Certo, prosegue Luca Gastaldi, ricercatore dell’Osservatorio Ict in Sanità del Politecnico di Milano, il decreto è un “desiderata”, stabilisce il perimetro entro il quale bisogna muoversi, ma non dice come ottenere questi risultati e qual è la situazione da cui parte l’implementazione. La fotografia l’ha scattata invece il Politecnico con i suoi Osservatori nei quali spiega che solo Lombardia ed Emilia-Romagna dispongono oggi di un fascicolo sanitario elettronico completo. “oggi comunque tutte le Regioni sono partite anche se i progetti non hanno ancora raggiunto lo stato di maturità”.
Gli ostacoli non mancano e sono di tipo tecnologico e organizzativo. “Ci sono le difficoltà che riguardano gli standard di interoperabilità: gli ospedali adottano soluzioni tecnologiche differenti, che non dialogano con le altre. Poi è necessaria un’infrastruttura che colleghi le aziende sanitarie al medico di medicina generale”. Ma il peggio, secondo Gastaldi, arriva con l’organizzazione. “Cambiare i processi attraverso i quali la cura viene erogata al paziente produce inevitabili tensioni nelle organizzazioni. E poi, stando alle risposte di un’indagine che abbiamo condotto sui direttori delle strutture sanitarie, ci sono da considerare le limitate risorse economiche e la voglia di avere ritorni immediati sugli investimenti che penalizzano i progetti di lungo periodo, oltre che la mancanza della condivisione di buone pratiche e la scarsa conoscenza da parte dei direttori sanitari delle potenzialità del digitale che limitano gli investimenti in tecnologie informatiche.

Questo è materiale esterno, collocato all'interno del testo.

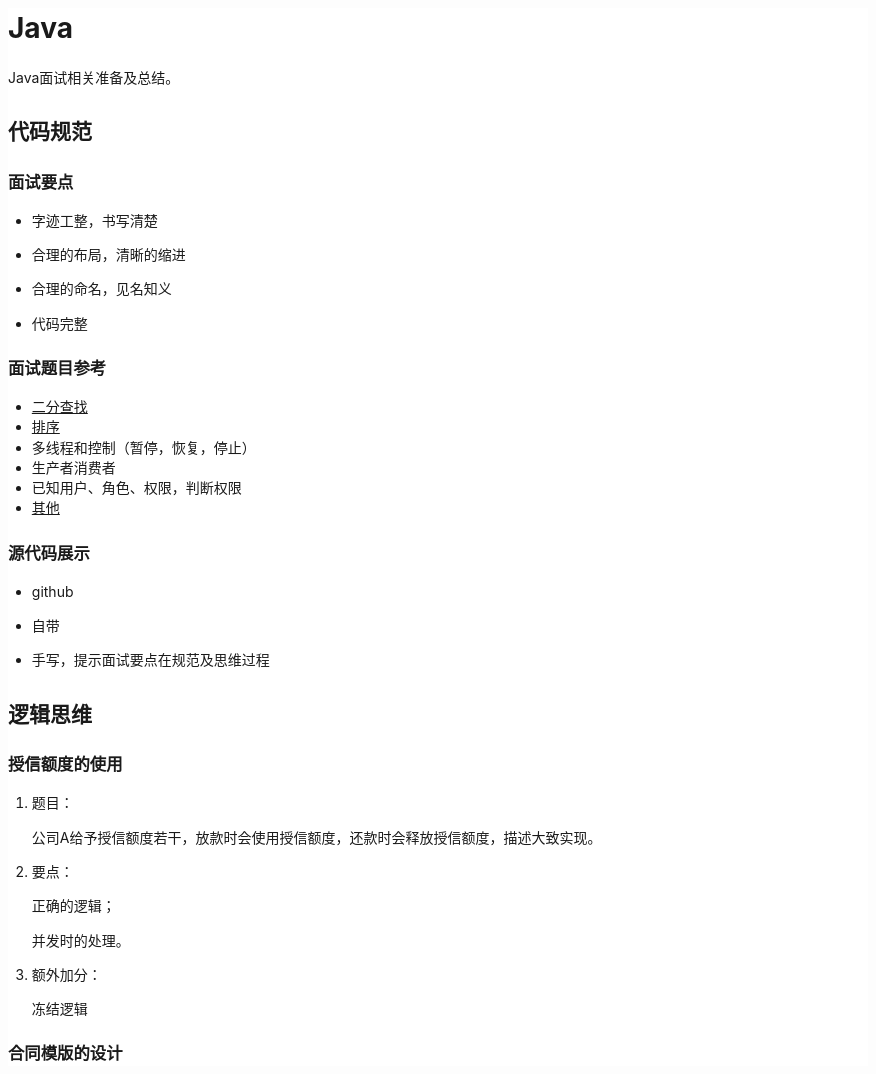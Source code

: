 # Java

Java面试相关准备及总结。

## 代码规范

### 面试要点

- 字迹工整，书写清楚

- 合理的布局，清晰的缩进

- 合理的命名，见名知义

- 代码完整

### 面试题目参考

- [二分查找](http://blog.csdn.net/q3498233/article/details/4419285)
- [排序](http://blog.csdn.net/davebobo/article/details/51170177)
- 多线程和控制（暂停，恢复，停止）
- 生产者消费者
- 已知用户、角色、权限，判断权限
- [其他](http://blog.csdn.net/qq_17612199/article/details/52606209)


### 源代码展示

- github


- 自带


- 手写，提示面试要点在规范及思维过程

## 逻辑思维

### 授信额度的使用

1. 题目：

   公司A给予授信额度若干，放款时会使用授信额度，还款时会释放授信额度，描述大致实现。

2. 要点：

   正确的逻辑；

   并发时的处理。

3. 额外加分：

   冻结逻辑

### 合同模版的设计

I soldi sono un problema importante. In Italia per le tecnologie nel mondo sanitario si spendono 1,3 miliardi di euro, 22 per ogni cittadino contro i 36 della Germania, i 40 della Francia, i 60 della Gran Bretagna e i 70 della Danimarca. In più si spende in modo disomogeneo perché i 22 euro sono una “media del pollo” frutto dei 34 euro del Nord Ovest, 38 del Nord est, 14 del Centro e 12 del Sud.
Ma proprio la situazione delle finanze pubbliche impone una razionalizzazione della spesa che attraverso il digitale può trovare piena attuazione. Anche perché l’utilizzo dei bit al posto degli atomi permette quel processo di deospedalizzazione che permette al paziente, in determinate situazioni, di curarsi a casa e alle strutture sanitarie di risparmiare risorse.

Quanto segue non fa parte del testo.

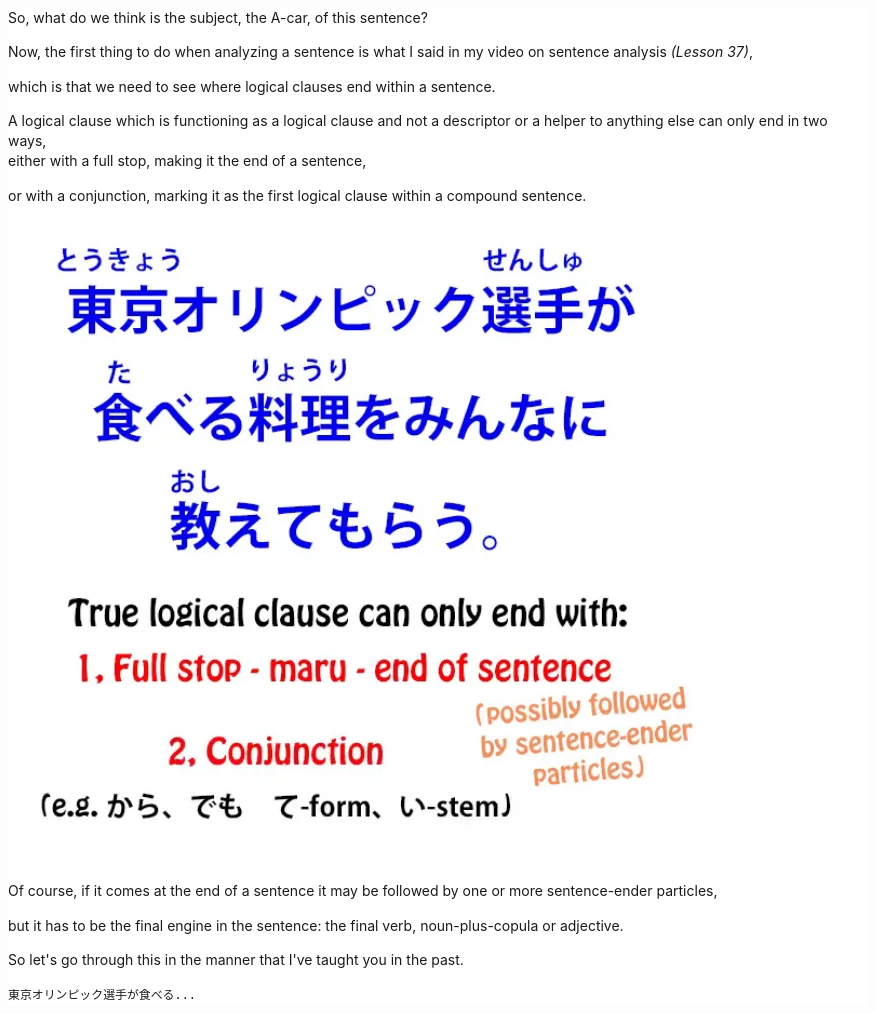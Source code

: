 So, what do we think is the subject, the A-car, of this sentence?

Now, the first thing to do when analyzing a sentence is what I said in my video on sentence analysis *(Lesson 37)*,

which is that we need to see where logical clauses end within a sentence.

A logical clause which is functioning as a logical clause and not a descriptor or a helper to anything else can only end in two ways,  
either with a full stop, making it the end of a sentence,

or with a conjunction, marking it as the first logical clause within a compound sentence.

![](media/image49.webp)

Of course, if it comes at the end of a sentence it may be followed by one or more sentence-ender particles,

but it has to be the final engine in the sentence: the final verb, noun-plus-copula or adjective.

So let's go through this in the manner that I've taught you in the past.

<code>東京オリンピック選手が食べる...</code>
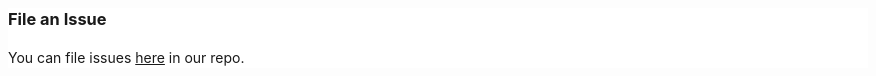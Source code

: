 ### File an Issue

You can file issues [here][issues] in our repo.



[azure_core_docs]: https://docs.microsoft.com/python/api/overview/azure/core-readme?view=azure-python
[azure_identity_docs]: https://docs.microsoft.com/python/api/overview/azure/identity-readme?view=azure-python
[http_response]: https://docs.microsoft.com/python/api/azure-core/azure.core.pipeline.transport.httpresponse?view=azure-python
[azure_identity_pip]: https://pypi.org/project/azure-identity/
[aad_authentication]: https://docs.microsoft.com/azure/cognitive-services/authentication?tabs=powershell#authenticate-with-an-authentication-token
[identity_credentials]: https://github.com/Azure/azure-sdk-for-python/tree/main/sdk/identity/azure-identity#credentials
[default_azure_credential]: https://docs.microsoft.com/python/api/azure-identity/azure.identity.defaultazurecredential?view=azure-python
[azure_key_credential]: https://docs.microsoft.com/python/api/azure-core/azure.core.credentials.azurekeycredential?view=azure-python
[bearer_token_credential_policy]: https://docs.microsoft.com/python/api/azure-core/azure.core.pipeline.policies.bearertokencredentialpolicy?view=azure-python
[azure_key_credential_policy]: https://docs.microsoft.com/python/api/azure-core/azure.core.pipeline.policies.azurekeycredentialpolicy?view=azure-python
[azure_core_exceptions]: https://docs.microsoft.com/python/api/azure-core/azure.core.exceptions?view=azure-python
[azure_core_http_request]: https://azuresdkdocs.z19.web.core.windows.net/python/azure-core/latest/azure.core.html#azure.core.rest.HttpRequest
[azure_core_http_response]: https://azuresdkdocs.z19.web.core.windows.net/python/azure-core/latest/azure.core.html#azure.core.rest.HttpResponse
[azure_core_async_http_response]: https://azuresdkdocs.z19.web.core.windows.net/python/azure-core/latest/azure.core.html#azure.core.rest.AsyncHttpResponse
[azure_core_raise_for_status]: https://azuresdkdocs.z19.web.core.windows.net/python/azure-core/latest/azure.core.html#azure.core.rest.AsyncHttpResponse.raise_for_status
[python_logging]: https://docs.python.org/3.5/library/logging.html
[code_of_conduct]: https://opensource.microsoft.com/codeofconduct/
[coc_faq]: https://opensource.microsoft.com/codeofconduct/faq/
[coc_contact]: mailto:opencode@microsoft.com
[issues]: https://github.com/Azure/azure-sdk-for-python/issues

Scrutando nella palla di vetro Donzelli ipotizza la cura dei pazienti cronici senza il ricovero in ospedale anche attraverso capi da indossare che dialoghino con il loro fascicolo sanitario e una struttura di monitoraggio da parte dei medici”, oltre a teleconsulti con centri specializzati.
Succede in Croazia dove sono già assicurati una serie di servizi per i pazienti cronici come check up cardiaci e neurologici.

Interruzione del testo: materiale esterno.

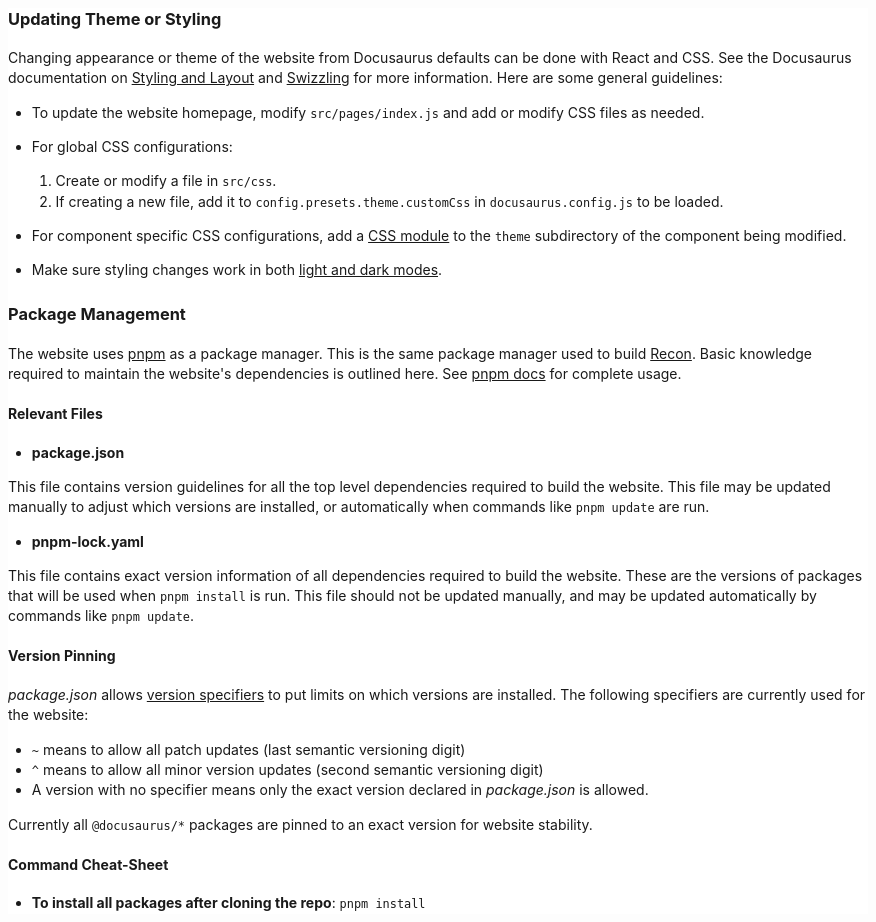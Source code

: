 ### Updating Theme or Styling

Changing appearance or theme of the website from Docusaurus defaults can be done with React and CSS. See the Docusaurus documentation on [Styling and Layout](https://docusaurus.io/docs/styling-layout) and [Swizzling](https://docusaurus.io/docs/swizzling) for more information. Here are some general guidelines:

- To update the website homepage, modify `src/pages/index.js` and add or modify CSS files as needed.

- For global CSS configurations:
  1. Create or modify a file in `src/css`.
  2. If creating a new file, add it to `config.presets.theme.customCss` in `docusaurus.config.js` to be loaded.

- For component specific CSS configurations, add a [CSS module](https://docusaurus.io/docs/styling-layout#css-modules) to the `theme` subdirectory of the component being modified.

- Make sure styling changes work in both [light and dark modes](https://docusaurus.io/docs/styling-layout#dark-mode).

### Package Management

The website uses [pnpm](https://pnpm.io/) as a package manager. This is the same package manager used to build [Recon](https://github.com/apache/ozone/tree/master/hadoop-ozone/recon/src/main/resources/webapps/recon/ozone-recon-web). Basic knowledge required to maintain the website's dependencies is outlined here. See [pnpm docs](https://pnpm.io/pnpm-cli) for complete usage.

#### Relevant Files

- **package.json**

This file contains version guidelines for all the top level dependencies required to build the website. This file may be updated manually to adjust which versions are installed, or automatically when commands like `pnpm update` are run.

- **pnpm-lock.yaml**

This file contains exact version information of all dependencies required to build the website. These are the versions of packages that will be used when `pnpm install` is run. This file should not be updated manually, and may be updated automatically by commands like `pnpm update`.

#### Version Pinning

*package.json* allows [version specifiers](https://docs.npmjs.com/about-semantic-versioning#using-semantic-versioning-to-specify-update-types-your-package-can-accept) to put limits on which versions are installed. The following specifiers are currently used for the website:
- `~` means to allow all patch updates (last semantic versioning digit)
- `^` means to allow all minor version updates (second semantic versioning digit)
- A version with no specifier means only the exact version declared in *package.json* is allowed.

Currently all `@docusaurus/*` packages are pinned to an exact version for website stability.

#### Command Cheat-Sheet

- **To install all packages after cloning the repo**: `pnpm install`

Anche secondo Corso e Gastaldi la strada è quella della deospedalizzazione. Ma tutto deve partire da cartella clinica digitale e fascicolo elettronico. “Queste sono le condizioni di base”.
Dietro c’è un mondo da scoprire se stiamo ai dati di Taking the pulse Europe, l’indagine sulla dotazione tecnologica dei medici. Il 54% dei medici europei (erano il 36% nel 2010) usano app professionali sui loro smartphone e, sorpresa, e l’Italia è al secondo posto nel Continente al pari della Germania e dietro Uk con una percentuale in linea con quella della media europea. Medici digitali crescono.